Nécessité d’une démarche holistique concernant les soins de santé aux femmes

« Soit, elles sont enceintes, soit elles sont violées… mais on aura la possibilité de s’occuper de leurs maladies ou de leurs problèmes de façon enfin généraliste (…) « Ok… à ce moment-là, madame, vous êtes enceinte, madame, vous allez accoucher, madame, vous avez une infection qui peut vous entraîner une stérilité extrêmement importante, tout ce qui est gynéco aussi… Ou… madame, vous venez nous dire que vous avez été violée. » Donc, qu’on arrête de découper les (soins) « Madame… il faut qu’on vous vaccine contre le tétanos pour protéger votre petit… hein… mais on ne s’occupe pas de vous… À travers vous, on protège votre petit… » Qu’on puisse faire tout ça au même endroit… oui, enfin au même endroit et avec les mêmes personnes, c’est ce que j’espère((Script 3, femme, médecin, directrice médicale adjointe et ex directrice des opérations, rushs du film Crimes Oubliés, 2006. (Vidéo : http://www.dailymotion.com/video/xemy86_crimes-oublies-les-violences-sexuel_news).)). »

Photographie tirée du livret publié par MSF Hollande : Violences sexuelles au Congo. Source : I have no joy, no peace of mind, medical, psychosocial and socio-economic consequences of sexual violence in eastern DRC, publication MSF Hollande, Mars 2004
Photographie tirée du livret publié par MSF Hollande : Violences sexuelles au Congo. Source : I have no joy, no peace of mind, medical, psychosocial and socio-economic consequences of sexual violence in eastern DRC, publication MSF Hollande, Mars 2004
MSF Suisse, Ituri, les civils restent les premières victimes, Permanence des violences sexuelles et impact des opérations militaires, Octobre 2007.
MSF Suisse, Ituri, les civils restent les premières victimes, Permanence des violences sexuelles et impact des opérations militaires, Octobre 2007.
Photos Markus Bleasdale, Ituri, les civils restent les premières victimes, 2007, rapport de Médecins sans Frontières.
"Ituri. Les civils restent les premières victimes", rapport, MSF.
© Thierry Dricot. Juin 2007, MSF Belgique, campagne « Bouteilles à la mer ».
© Thierry Dricot. Juin 2007, MSF Belgique, campagne « Bouteilles à la mer ». « Plus de cinq millions de femmes dans nos salles d’attente, aussi fortes que vulnérables ». Source : www.alaide.be et www.msf.be http://www.msf-azg.be/fr/main-menu/actualites/campagnes/campagne-detail/table/2.html

De manière générale, le découpage des activités semble préjudiciable aux soins de santé aux femmes et une démarche holistique s’avère nécessaire : 

« Donc, qu’on… qu’on arrête de découper les (programmes)… les… Madame… il faut qu’on vous vaccine contre le tétanos pour protéger votre petit… hein… mais on ne s’occupe pas de vous… À travers vous, on protège votre petit… Qu’on puisse faire tout ça au même endroit… oui, enfin au même endroit et avec les mêmes personnes, c’est ce que j’espère.((Script 3, femme, médecin, Directrice médicale adjointe et ex Directrice des opérations, rushs du film Crimes Oubliés, 2006. )) » 

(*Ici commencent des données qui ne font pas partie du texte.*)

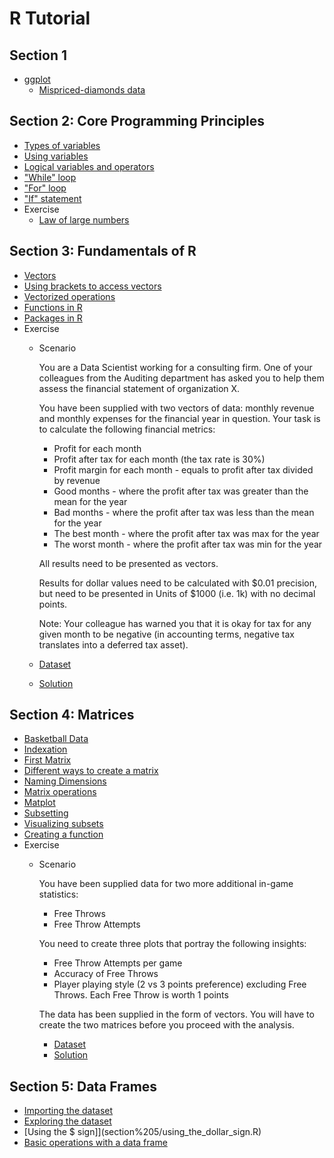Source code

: # R Tutorial

## Section 1
* [ggplot](section%201/ggplot.R)
  * [Mispriced-diamonds data](section%201/mispriced_diamonds.R)

## Section 2: Core Programming Principles
* [Types of variables](section%202/types_of_variables.R)
* [Using variables](section%202/using_variables.R)
* [Logical variables and operators](section%202/logical_variables_and_operators.R)
* ["While" loop](section%202/while_loop.R)
* ["For" loop](section%202/for_loop.R)
* ["If" statement](section%202/if_statement.R)
* Exercise
  * [Law of large numbers](section%202/law_of_large_number.R)

## Section 3: Fundamentals of R
* [Vectors](section%203/vectors.R)
* [Using brackets to access vectors](section%203/using_brackets_to_access_vectors.R)
* [Vectorized operations](section%203/vectorized_operations.R)
* [Functions in R](section%203/functions_in_r.R)
* [Packages in R](section%203/packages_in_r.R)
* Exercise
  * Scenario

    You are a Data Scientist working for a consulting firm. One of your colleagues from the Auditing department has asked you to help them assess the financial statement of organization X.

    You have been supplied with two vectors of data: monthly revenue and monthly expenses for the financial year in question. Your task is to calculate the following financial metrics:
      - Profit for each month
      - Profit after tax for each month (the tax rate is 30%)
      - Profit margin for each month - equals to profit after tax divided by revenue
      - Good months - where the profit after tax was greater than the mean for the year
      - Bad months - where the profit after tax was less than the mean for the year
      - The best month - where the profit after tax was max for the year
      - The worst month - where the profit after tax was min for the year

    All results need to be presented as vectors.

    Results for dollar values need to be calculated with $0.01 precision, but need to be presented in Units of $1000 (i.e. 1k) with no decimal points.

    Note: Your colleague has warned you that it is okay for tax for any given month to be negative (in accounting terms, negative tax translates into a deferred tax asset).

  * [Dataset](section%203/financial_statement_analysis_dataset.R)
  * [Solution](section%203/financial_statement_analysis_solution.R)

## Section 4: Matrices
* [Basketball Data](section%204/basketball_dataset.R)
* [Indexation](section%204/indexation.R)
* [First Matrix](section%204/first_matrix.R)
* [Different ways to create a matrix](section%204/different_ways_to_create_a_matrix.R)
* [Naming Dimensions](section%204/naming_dimensions.R)
* [Matrix operations](section%204/matrix_operations.R)
* [Matplot](section%204/matplot.R)
* [Subsetting](section%204/subsetting.R)
* [Visualizing subsets](section%204/visualizing_subsets.R)
* [Creating a function](section%204/creating_a_function.R)
* Exercise
  * Scenario

    You have been supplied data for two more additional in-game statistics:
    * Free Throws
    * Free Throw Attempts

    You need to create three plots that portray the following insights:
    * Free Throw Attempts per game
    * Accuracy of Free Throws
    * Player playing style (2 vs 3 points preference) excluding Free Throws. Each Free Throw is worth 1 points

    The data has been supplied in the form of vectors. You will have to create the two matrices before you proceed with the analysis.

    * [Dataset](section%204/free_throws_dataset.R)
    * [Solution](section%204/free_throws_solution.R)

## Section 5: Data Frames
* [Importing the dataset](section%205/importing_the_dataset.R)
* [Exploring the dataset](section%205/exploring_the_dataset.R)
* [Using the $ sign]](section%205/using_the_dollar_sign.R)
* [Basic operations with a data frame](section%205/basic_operations_with_a_data_frame.R)
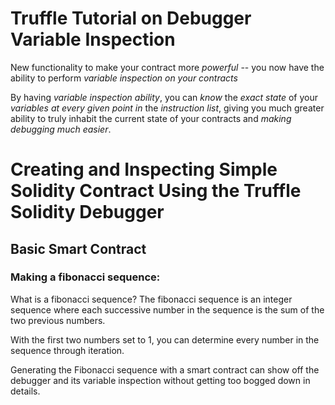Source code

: # Truffle Tutorial on Debugger Variable Inspection

New functionality to make your contract more *powerful* -- you now have the ability to perform *variable inspection on your contracts*

  By having _variable inspection ability_, you can *know* the *exact state* of your *variables at every given point in* the *instruction list*,
  giving you much greater ability to truly inhabit the current state of your contracts and _making debugging much easier_.

# Creating and Inspecting Simple Solidity Contract Using the Truffle Solidity Debugger

## Basic Smart Contract
### Making a fibonacci sequence:

What is a fibonacci sequence?
  The fibonacci sequence is an integer sequence where each successive number in the sequence is the sum of the two previous numbers.

  With the first two numbers set to 1, you can determine every number in the sequence through iteration.

Generating the Fibonacci sequence with a smart contract can show off the debugger and its variable inspection without getting too bogged down in details.
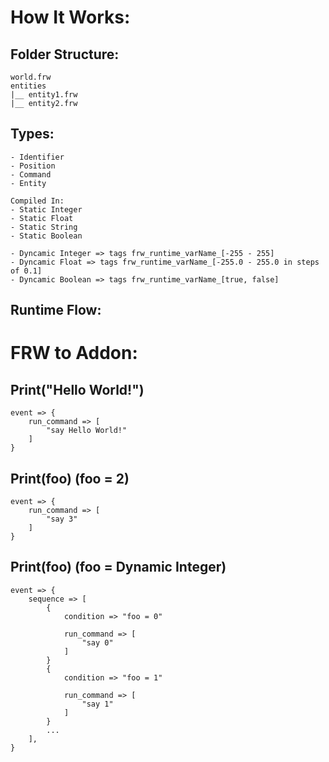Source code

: # How It Works:

## Folder Structure:
    world.frw
    entities
    |__ entity1.frw
    |__ entity2.frw

## Types:
    - Identifier
    - Position
    - Command
    - Entity

    Compiled In:
    - Static Integer
    - Static Float
    - Static String
    - Static Boolean

    - Dyncamic Integer => tags frw_runtime_varName_[-255 - 255]
    - Dyncamic Float => tags frw_runtime_varName_[-255.0 - 255.0 in steps of 0.1]
    - Dyncamic Boolean => tags frw_runtime_varName_[true, false]

## Runtime Flow:

# FRW to Addon:

## Print("Hello World!")
    event => {
        run_command => [
            "say Hello World!"
        ]
    }

## Print(foo) (foo = 2)
    event => {
        run_command => [
            "say 3"
        ]
    }

## Print(foo) (foo = Dynamic Integer)
    event => {
        sequence => [
            {
                condition => "foo = 0"

                run_command => [
                    "say 0"
                ]
            }
            {
                condition => "foo = 1"

                run_command => [
                    "say 1"
                ]
            }
            ...
        ],
    }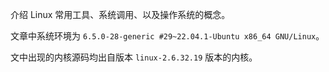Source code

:

介绍 Linux 常用工具、系统调用、以及操作系统的概念。

文章中系统环境为 `6.5.0-28-generic #29~22.04.1-Ubuntu x86_64 GNU/Linux`。

文中出现的内核源码均出自版本 `linux-2.6.32.19` 版本的内核。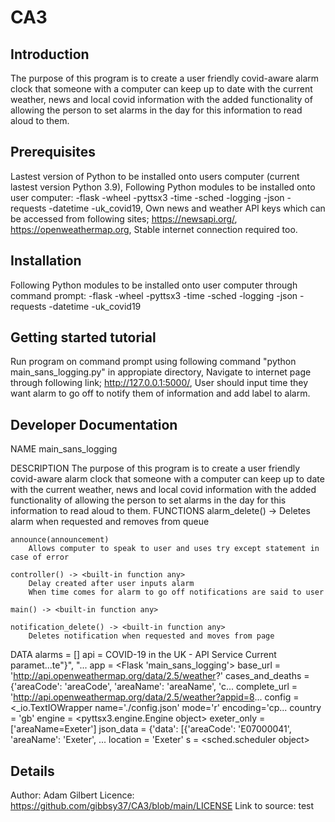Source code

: # CA3
## Introduction 
The purpose of this program is to create a user friendly covid-aware alarm clock that someone with a computer can keep up to date with the current weather, news and local covid information with the added functionality of allowing the person to set alarms in the day for this information to read aloud to them.
## Prerequisites
Lastest version of Python to be installed onto users computer (current lastest version Python 3.9),
Following Python modules to be installed onto user computer:
-flask
-wheel
-pyttsx3
-time
-sched
-logging
-json
-requests
-datetime
-uk_covid19,
Own news and weather API keys which can be accessed from following sites; https://newsapi.org/, https://openweathermap.org,
Stable internet connection required too.
## Installation
Following Python modules to be installed onto user computer through command prompt:
-flask
-wheel
-pyttsx3
-time
-sched
-logging
-json
-requests
-datetime
-uk_covid19
## Getting started tutorial
Run program on command prompt using following command "python main_sans_logging.py" in appropiate directory,
Navigate to internet page through following link; http://127.0.0.1:5000/,
User should input time they want alarm to go off to notify them of information and add label to alarm.
## Developer Documentation
NAME
    main_sans_logging

DESCRIPTION
    The purpose of this program is to create a user friendly covid-aware alarm clock that someone with a computer can keep up to date with the current weather, news and local       covid information with the added functionality of allowing the person to set alarms in the day for this information to read aloud to them.
FUNCTIONS
    alarm_delete() -> <built-in function any>
        Deletes alarm when requested and removes from queue

    announce(announcement)
        Allows computer to speak to user and uses try except statement in case of error

    controller() -> <built-in function any>
        Delay created after user inputs alarm
        When time comes for alarm to go off notifications are said to user

    main() -> <built-in function any>

    notification_delete() -> <built-in function any>
        Deletes notification when requested and moves from page

DATA
    alarms = []
    api = COVID-19 in the UK - API Service
    Current paramet...te\"}",
        "...
    app = <Flask 'main_sans_logging'>
    base_url = 'http://api.openweathermap.org/data/2.5/weather?'
    cases_and_deaths = {'areaCode': 'areaCode', 'areaName': 'areaName', 'c...
    complete_url = 'http://api.openweathermap.org/data/2.5/weather?appid=8...
    config = <_io.TextIOWrapper name='./config.json' mode='r' encoding='cp...
    country = 'gb'
    engine = <pyttsx3.engine.Engine object>
    exeter_only = ['areaName=Exeter']
    json_data = {'data': [{'areaCode': 'E07000041', 'areaName': 'Exeter', ...
    location = 'Exeter'
    s = <sched.scheduler object>

## Details
Author: Adam Gilbert
Licence: https://github.com/gibbsy37/CA3/blob/main/LICENSE
Link to source: test
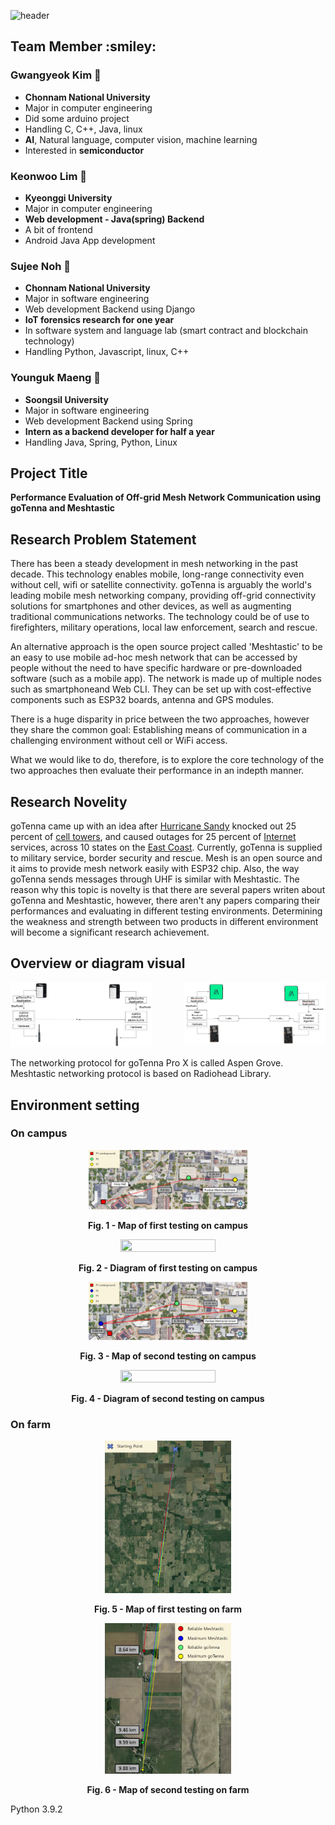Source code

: ![header](https://capsule-render.vercel.app/api?&type=waving&color=auto&height=300&section=header&text=GO%20duck!&fontSize=90)

<h2>Team Member :smiley:</h2> 

### Gwangyeok Kim 🐝
- **Chonnam National University**
- Major in computer engineering
- Did some arduino project
- Handling C, C++, Java, linux
- **AI**, Natural language, computer vision, machine learning
- Interested in **semiconductor**

### Keonwoo Lim 🧸
- **Kyeonggi University**
- Major in computer engineering
- **Web development - Java(spring) Backend**
- A bit of frontend
- Android Java App development

### Sujee Noh 🐣
- **Chonnam National University**
- Major in software engineering
- Web development Backend using Django
- **IoT forensics research for one year**
- In software system and language lab (smart contract and blockchain technology)
- Handling Python, Javascript, linux, C++

### Younguk Maeng 🦦
- **Soongsil University**
- Major in software engineering
- Web development Backend using Spring
- **Intern as a backend developer for half a year**
- Handling Java, Spring, Python, Linux

<h2> Project Title </h2>

**Performance Evaluation of Off-grid Mesh Network
Communication using goTenna and Meshtastic**

<h2> Research Problem Statement </h2>

There has been a steady development in mesh networking in the past decade. This technology enables mobile, long-range connectivity even without cell, wifi or satellite connectivity. goTenna is arguably the world's leading mobile mesh networking company, providing off-grid connectivity solutions for smartphones and other devices, as well as augmenting traditional communications networks. The technology could be of use to firefighters, military operations, local law enforcement, search and rescue.

An alternative approach is the open source project called 'Meshtastic' to be an easy to use mobile ad-hoc mesh network that can be accessed by people without the need to have specific hardware or pre-downloaded software (such as a mobile app). The network is made up of multiple nodes such as smartphoneand Web CLI. They can be set up with cost-effective components such as ESP32 boards, antenna and GPS modules.

There is a huge disparity in price between the two approaches, however they share the common goal: Establishing means of communication in a challenging environment without cell or WiFi access.

What we would like to do, therefore, is to explore the core technology of the two approaches then evaluate their performance in an indepth manner.

<h2> Research Novelity </h2>

goTenna came up with an idea after [Hurricane Sandy](https://en.wikipedia.org/wiki/Hurricane_Sandy "Hurricane Sandy") knocked out 25 percent of [cell towers](https://en.wikipedia.org/wiki/Cell_towers "Cell towers"), and caused outages for 25 percent of [Internet](https://en.wikipedia.org/wiki/Internet "Internet") services, across 10 states on the [East Coast](https://en.wikipedia.org/wiki/East_Coast_of_the_United_States "East Coast of the United States"). Currently, goTenna is supplied to military service, border security and rescue. Mesh is an open source and it aims to provide mesh network easily with ESP32 chip. Also, the way goTenna sends messages through UHF is similar with Meshtastic. 
The reason why this topic is novelty is that there are several papers writen about goTenna and Meshtastic, however, there aren't any papers comparing their performances and evaluating in different testing environments.
Determining the weakness and strength between two products in different environment will become a significant research achievement.

<h2> Overview or diagram visual </h2>

<img src="./imgs/goTennaTopology.png"  width="45%" height="30%"> <img src="./imgs/MeshtasticTopology.png"  width="45%" height="30%" align="right">

<p>The networking protocol for goTenna Pro X is called Aspen Grove. Meshtastic networking protocol is based on Radiohead Library.</p>

<h2> Environment setting </h2>

### On campus
<figure>
<p align="center">
<img src="./imgs/pre_map.PNG"  width="60%" height="30%">
<figcaption align="center"><b>Fig. 1 - Map of first testing on campus</b></figcaption>
</p>
<p align="center">
<img src="./imgs/first_campus.png"  width="60%" height="30%">
<figcaption align="center"><b>Fig. 2 - Diagram of first testing on campus</b></figcaption>
</p>
<p align="center">
<img src="./imgs/sub_map.PNG"  width="60%" height="30%">
<figcaption align="center"><b>Fig. 3 - Map of second testing on campus</b></figcaption>
</p>
<p align="center">
<img src="./imgs/second_campus.png"  width="60%" height="30%">
<figcaption align="center"><b>Fig. 4 - Diagram of second testing on campus</b></figcaption>
</p>
</figure>

### On farm
<p align="center">
<img src="./imgs/farm_pre_map1.PNG"  width="40%" height="5%">
<figcaption align="center"><b>Fig. 5 - Map of first testing on farm</b></figcaption>
</p>
<p align="center">
<img src="./imgs/farm_pre_map2.PNG"  width="40%" height="5%">
<figcaption align="center"><b>Fig. 6 - Map of second testing on farm</b></figcaption>
</p>

Python 3.9.2








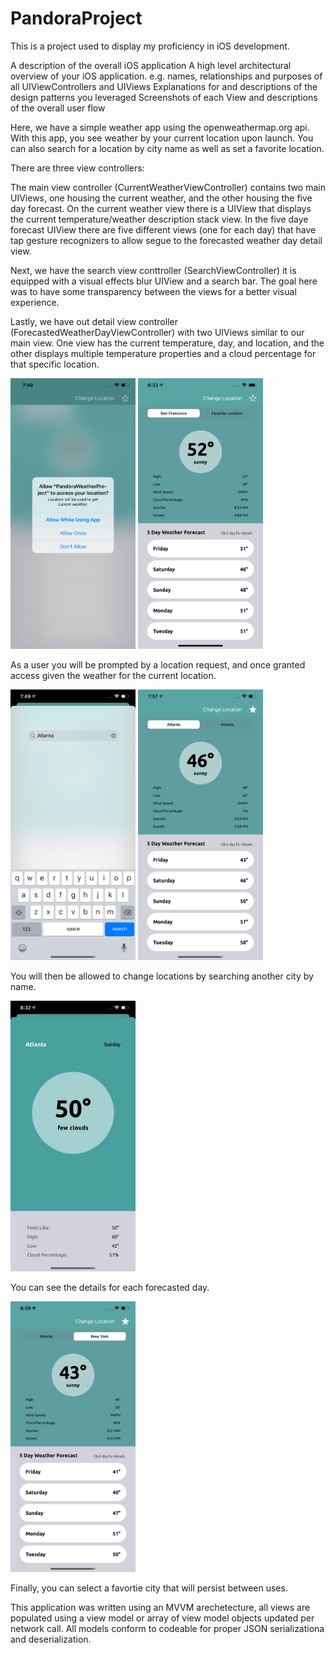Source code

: # PandoraProject
This is a project used to display my proficiency in iOS development.

A description of the overall iOS application
A high level architectural overview of your iOS application. e.g. names, relationships and purposes of all UIViewControllers and UIViews
Explanations for and descriptions of the design patterns you leveraged
Screenshots of each View and descriptions of the overall user flow


Here, we have a simple weather app using the openweathermap.org api. With this app, you see weather by your current location upon launch. You can also search for a location by city name as well as set a favorite location. 

There are three view controllers:

The main view controller (CurrentWeatherViewController) contains two main UIViews, one housing the current weather, and the other housing the five day forecast. On the current weather view there is a UIView that displays the current temperature/weather description stack view. In the five daye forecast UIView there are five different views (one for each day) that have tap gesture recognizers to allow segue to the forecasted weather day detail view. 

Next, we have the search view conttroller (SearchViewController) it is equipped with a visual effects blur UIView and a search bar. The goal here was to have some transparency between the views for a better visual experience. 

Lastly, we have out detail view controller (ForecastedWeatherDayViewController) with two UIViews similar to our main view. One view has the current temperature, day, and location, and the other displays multiple temperature properties and a cloud percentage for that specific location.

<img src="PandoraProjectImages/RequestLocationView.png" width="200" > <img src="PandoraProjectImages/CurrentLocation.png" width="200" >

As a user you will be prompted by a location request, and once granted access given the weather for the current location.

<img src="PandoraProjectImages/SearchAtlantaView.png" width="200" > <img src="PandoraProjectImages/Simulator Screen Shot - iPhone 11 Pro Max - 2020-03-06 at 07.57.33.png" width="200" >

You will then be allowed to change locations by searching another city by name.

<img src="PandoraProjectImages/AtlantaForecastedDay.png" width="200" > 

You can see the details for each forecasted day.

<img src="PandoraProjectImages/favoriteLocation.png" width="200" > 

Finally, you can select a favortie city that will persist between uses.

This application was written using an MVVM arechetecture, all views are populated using a view model or array of view model objects updated per network call. All models conform to codeable for proper JSON serializationa and deserialization.
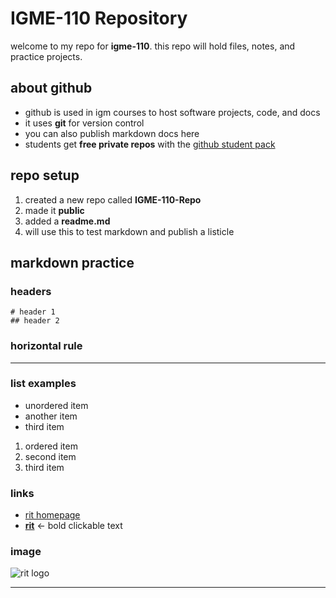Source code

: # IGME-110 Repository  

welcome to my repo for **igme-110**. this repo will hold files, notes, and practice projects.  

## about github  
- github is used in igm courses to host software projects, code, and docs  
- it uses **git** for version control  
- you can also publish markdown docs here  
- students get **free private repos** with the [github student pack](https://github.com/education)  

## repo setup  
1. created a new repo called **IGME-110-Repo**  
2. made it **public**  
3. added a **readme.md**  
4. will use this to test markdown and publish a listicle  

## markdown practice  
### headers  
`# header 1`  
`## header 2`  

### horizontal rule  
---  

### list examples  
- unordered item  
- another item  
- third item  

1. ordered item  
2. second item  
3. third item  

### links  
- [rit homepage](https://www.rit.edu)  
- [**rit**](https://www.rit.edu) ← bold clickable text  

### image  
![rit logo](https://upload.wikimedia.org/wikipedia/commons/0/04/Rochester_Institute_of_Technology_seal.svg)  

---

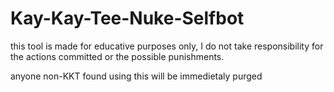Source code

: # Kay-Kay-Tee-Nuke-Selfbot

this tool is made for educative purposes only, I do not take responsibility for the actions committed or the possible punishments.

anyone non-KKT found using this will be immedietaly purged 
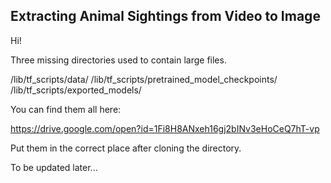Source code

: ## Extracting Animal Sightings from Video to Image

Hi! 

Three missing directories used to contain large files.

/lib/tf_scripts/data/
/lib/tf_scripts/pretrained_model_checkpoints/
/lib/tf_scripts/exported_models/

You can find them all here:

https://drive.google.com/open?id=1Fi8H8ANxeh16gj2bINv3eHoCeQ7hT-vp

Put them in the correct place after cloning the directory. 

To be updated later...
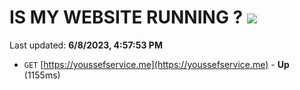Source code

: # IS MY WEBSITE RUNNING ? [![](https://img.shields.io/static/v1?label=Sponsor&message=%E2%9D%A4&logo=GitHub&color=%23fe8e86)](https://github.com/sponsors/<username>)

Last updated: **6/8/2023, 4:57:53 PM**

- `GET` [https://youssefservice.me](https://youssefservice.me) - **Up** (1155ms)
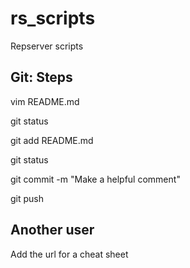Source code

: # rs_scripts
Repserver scripts

Git: Steps
----------
vim README.md

git status

git add README.md 

git status

git commit -m "Make a helpful comment"

git push

Another user
------------
Add the url for a cheat sheet

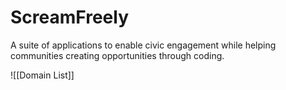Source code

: # ScreamFreely
A suite of applications to enable civic engagement while helping communities creating opportunities through coding.

![[Domain List]]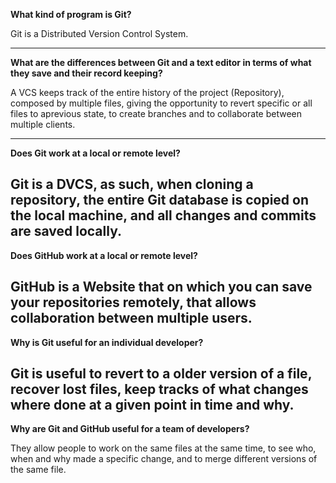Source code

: **What kind of program is Git?**

Git is a Distributed Version Control System.

---

**What are the differences between Git and a text editor in terms of what they save and their record keeping?**

A VCS keeps track of the entire history of the project (Repository), composed by multiple files, giving the opportunity to revert specific or all files to aprevious state, to create branches and to collaborate between multiple clients.

---

**Does Git work at a local or remote level?**

## Git is a DVCS, as such, when cloning a repository, the entire Git database is copied on the local machine, and all changes and commits are saved locally.

**Does GitHub work at a local or remote level?**

## GitHub is a Website that on which you can save your repositories remotely, that allows collaboration between multiple users.

**Why is Git useful for an individual developer?**

## Git is useful to revert to a older version of a file, recover lost files, keep tracks of what changes where done at a given point in time and why.

**Why are Git and GitHub useful for a team of developers?**

They allow people to work on the same files at the same time, to see who, when and why made a specific change, and to merge different versions of the same file.
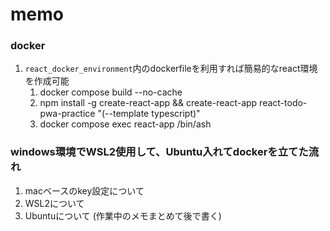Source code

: # memo
### docker
1. `react_docker_environment`内のdockerfileを利用すれば簡易的なreact環境を作成可能　　
    1. docker compose build --no-cache
    2. npm install -g create-react-app && create-react-app react-todo-pwa-practice "(--template typescript)"
    3. docker compose exec react-app /bin/ash
        

### windows環境でWSL2使用して、Ubuntu入れてdockerを立てた流れ
1. macベースのkey設定について
2. WSL2について
3. Ubuntuについて
(作業中のメモまとめて後で書く)
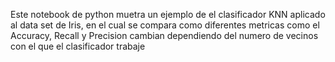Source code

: Este notebook de python muetra un ejemplo de el clasificador KNN aplicado al data set de Iris, en el cual se compara como diferentes metricas como el Accuracy, Recall y Precision cambian dependiendo del numero de vecinos con el que el clasificador trabaje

La femme est ainsi vue comme une passerelle obligée dans les processus de soins néo-natals et pédiatriques mais sa santé propre est ainsi négligée au bénéfice de ses enfants. 

« Ici, on a souvent des problèmes de violence contre les femmes. Il y a quelques jours, on m’a appelée pour une femme enceinte de 6 mois (…) Elle avait été violée quand elle était à trois mois de grossesse et avait contracté une maladie sexuellement transmissible pendant le viol (…) Aujourd’hui à six mois de grossesse, elle risquait de perdre son enfant. Grâce à un traitement simple, nous avons réussi à sauver son enfant.((Entretien personnel MSF, cité dans la revue de presse « La violence n’a pas de frontières, nous non plus » p. 6, Août 2008, téléchargeable et consultable sur le site de MSF Belgique, www.msf.be))»  

Le travail sur l’invisible

« Je crois que les violences sexuelles posent de toute façon des limites à l’action humanitaire parce que… heu… c’est une violence qui ne tue pas, c’est une violence pour laquelle les victimes ne viennent pas facilement, ne se manifestent pas facilement et surtout c’est une violence qui renvoie à une vulnérabilité que les organisations humanitaires ne peuvent pas prendre en charge parce que ce ne sont pas les travailleurs humanitaires qui vont aller protéger les femmes, qui vont aller faire rempart de leur corps… heu…non((Script 2, femme, juriste, rushs du film Crimes oubliés, 2006. )). » 

La philosophie de l’action, paradigme des organisations humanitaires doublée par une culture de l’urgence qui donne la primauté à l’exposition aiguë à un risque de mortalité, fait passer les violences sexuelles au second plan des priorités opérationnelles de MSF.  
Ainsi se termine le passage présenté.